Congress has to press the ‘reset’ button and reinvent itself
If the exit polls are to be believed, the Congress has been trounced so badly that it will take more than the customary huddle to get things back on track.comment Updated: May 14, 2014 01:32 IST
If there was ever a case of getting one’s priorities wrong, the Congress is guilty of it. If the exit polls are to be believed, the party has been trounced so badly that it will take more than the customary huddle to get things back on track. But instead of taking the electoral verdict, as indicated by the exit polls, as a serious vote of no confidence in the UPA government, the party is busy trying to shield its vice-president Rahul Gandhi from having to take the lion’s share of the blame for the disastrous showing. Mr Gandhi himself must be embarrassed at this Operation Cover-up, since he is known to be a straight talker. The main issue here is to see what went wrong and how to revitalise the party. The party should also examine why its mega pro-poor schemes did not create a positive sentiment among the electorate. The Congress’ banking on the Muslim votes and the support of the backward castes too do not seem to have worked.
The party should perhaps endeavour to get out of its penchant to distribute state largesse to people, howsoever poor. It would be far better to equip people with the education and skills required to become self-sufficient. Mr Modi has not promised grand welfare schemes; on the contrary he was accused of being far too pro-business. The Congress has also been unable to shake off its woolly socialist leanings. Loyalty to the ‘dynasty’ may have worked at one time. Today, the voters need something more substantial than nostalgia. The Congress badly needs to let a meritocracy flourish within its ranks, something that Mr Gandhi has been attempting to do but without much success.

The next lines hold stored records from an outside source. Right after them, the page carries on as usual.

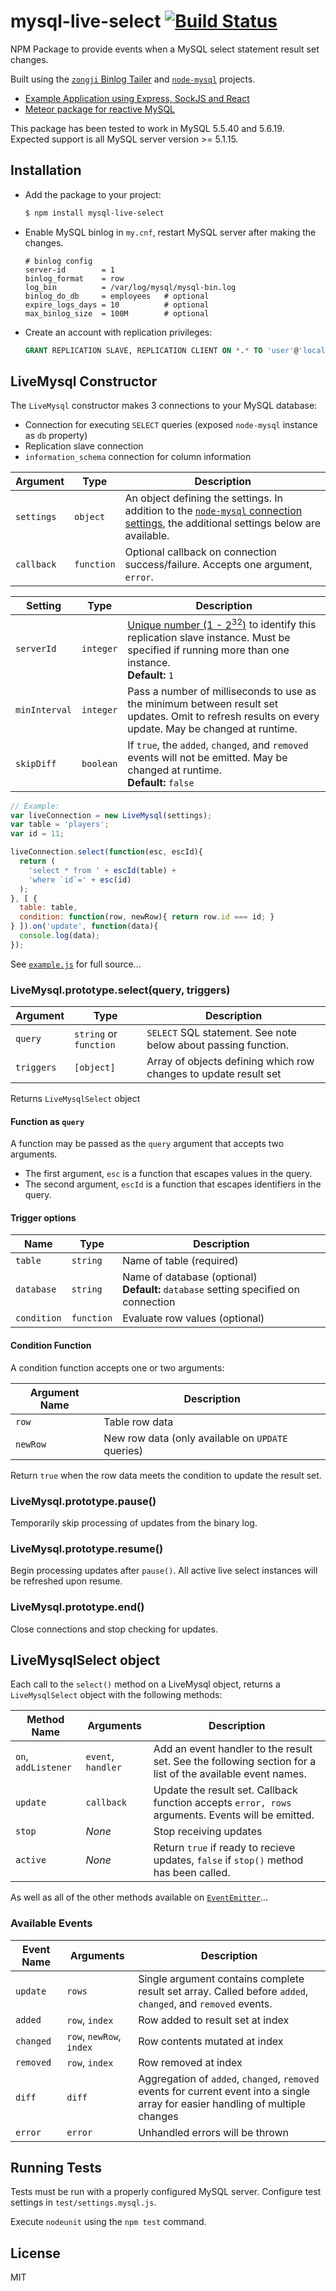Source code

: # mysql-live-select [![Build Status](https://travis-ci.org/numtel/mysql-live-select.svg?branch=master)](https://travis-ci.org/numtel/mysql-live-select)

NPM Package to provide events when a MySQL select statement result set changes.

Built using the [`zongji` Binlog Tailer](https://github.com/nevill/zongji) and [`node-mysql`](https://github.com/felixge/node-mysql) projects.

* [Example Application using Express, SockJS and React](https://github.com/numtel/reactive-mysql-example)
* [Meteor package for reactive MySQL](https://github.com/numtel/meteor-mysql)

This package has been tested to work in MySQL 5.5.40 and 5.6.19. Expected support is all MySQL server version >= 5.1.15.

## Installation

* Add the package to your project:
  ```bash
  $ npm install mysql-live-select
  ```

* Enable MySQL binlog in `my.cnf`, restart MySQL server after making the changes.

  ```
  # binlog config
  server-id        = 1
  binlog_format    = row
  log_bin          = /var/log/mysql/mysql-bin.log
  binlog_do_db     = employees   # optional
  expire_logs_days = 10          # optional
  max_binlog_size  = 100M        # optional
  ```
* Create an account with replication privileges:

  ```sql
  GRANT REPLICATION SLAVE, REPLICATION CLIENT ON *.* TO 'user'@'localhost'
  ```

## LiveMysql Constructor

The `LiveMysql` constructor makes 3 connections to your MySQL database:

* Connection for executing `SELECT` queries (exposed `node-mysql` instance as `db` property)
* Replication slave connection
* `information_schema` connection for column information


Argument | Type | Description
---------|------|---------------------------
`settings` | `object` | An object defining the settings. In addition to the [`node-mysql` connection settings](https://github.com/felixge/node-mysql#connection-options), the additional settings below are available.
`callback` | `function` | Optional callback on connection success/failure. Accepts one argument, `error`.

Setting | Type | Description
--------|------|------------------------------
`serverId`  | `integer` | [Unique number (1 - 2<sup>32</sup>)](http://dev.mysql.com/doc/refman/5.0/en/replication-options.html#option_mysqld_server-id) to identify this replication slave instance. Must be specified if running more than one instance.<br>**Default:** `1`
`minInterval` | `integer` | Pass a number of milliseconds to use as the minimum between result set updates. Omit to refresh results on every update. May be changed at runtime.
`skipDiff` | `boolean` | If `true`, the `added`, `changed`, and `removed` events will not be emitted. May be changed at runtime.<br>**Default:** `false`

```javascript
// Example:
var liveConnection = new LiveMysql(settings);
var table = 'players';
var id = 11;

liveConnection.select(function(esc, escId){
  return (
    'select * from ' + escId(table) +
    'where `id`=' + esc(id)
  );
}, [ {
  table: table,
  condition: function(row, newRow){ return row.id === id; }
} ]).on('update', function(data){
  console.log(data);
});
```
See [`example.js`](example.js) for full source...


### LiveMysql.prototype.select(query, triggers)

Argument | Type | Description
---------|------|----------------------------------
`query`  | `string` or `function` | `SELECT` SQL statement. See note below about passing function.
`triggers` | `[object]` | Array of objects defining which row changes to update result set

Returns `LiveMysqlSelect` object

#### Function as `query`

A function may be passed as the `query` argument that accepts two arguments.

* The first argument, `esc` is a function that escapes values in the query.
* The second argument, `escId` is a function that escapes identifiers in the query.

#### Trigger options

Name | Type | Description
-----|------|------------------------------
`table` | `string` | Name of table (required)
`database` | `string` | Name of database (optional)<br>**Default:** `database` setting specified on connection
`condition` | `function` | Evaluate row values (optional)

#### Condition Function

A condition function accepts one or two arguments:

Argument Name | Description
--------------|-----------------------------
`row`         | Table row data
`newRow`      | New row data (only available on `UPDATE` queries)

Return `true` when the row data meets the condition to update the result set.

### LiveMysql.prototype.pause()

Temporarily skip processing of updates from the binary log.

### LiveMysql.prototype.resume()

Begin processing updates after `pause()`. All active live select instances will be refreshed upon resume.

### LiveMysql.prototype.end()

Close connections and stop checking for updates.

## LiveMysqlSelect object

Each call to the `select()` method on a LiveMysql object, returns a `LiveMysqlSelect` object with the following methods:

Method Name | Arguments | Description
------------|-----------|-----------------------
`on`, `addListener` | `event`, `handler` | Add an event handler to the result set. See the following section for a list of the available event names.
`update`    | `callback` | Update the result set. Callback function accepts `error, rows` arguments. Events will be emitted.
`stop`      | *None* | Stop receiving updates
`active`    | *None* | Return `true` if ready to recieve updates, `false` if `stop()` method has been called.

As well as all of the other methods available on [`EventEmitter`](http://nodejs.org/api/events.html)...

### Available Events

Event Name | Arguments | Description
-----------|-----------|---------------------------
`update` | `rows` | Single argument contains complete result set array. Called before `added`, `changed`, and `removed` events.
`added` | `row`, `index` | Row added to result set at index
`changed` | `row`, `newRow`, `index` | Row contents mutated at index
`removed` | `row`, `index` | Row removed at index
`diff` | `diff` | Aggregation of `added`, `changed`, `removed` events for current event into a single array for easier handling of multiple changes
`error` | `error` | Unhandled errors will be thrown

## Running Tests

Tests must be run with a properly configured MySQL server. Configure test settings in `test/settings.mysql.js`.

Execute `nodeunit` using the `npm test` command.

## License

MIT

A stint in Opposition, again if the exit polls are right, would be a good chance to restructure the party from the grassroots. There has to be fresh thinking in the party and a clear-cut ideology. While Mr Gandhi is a young man and the Congress has several young and dynamic leaders, their imprint on the party is not really visible. This is a reality check for the Congress, and a brutal one at that. It has to reinvent itself for its very survival in its present form seems to be at stake.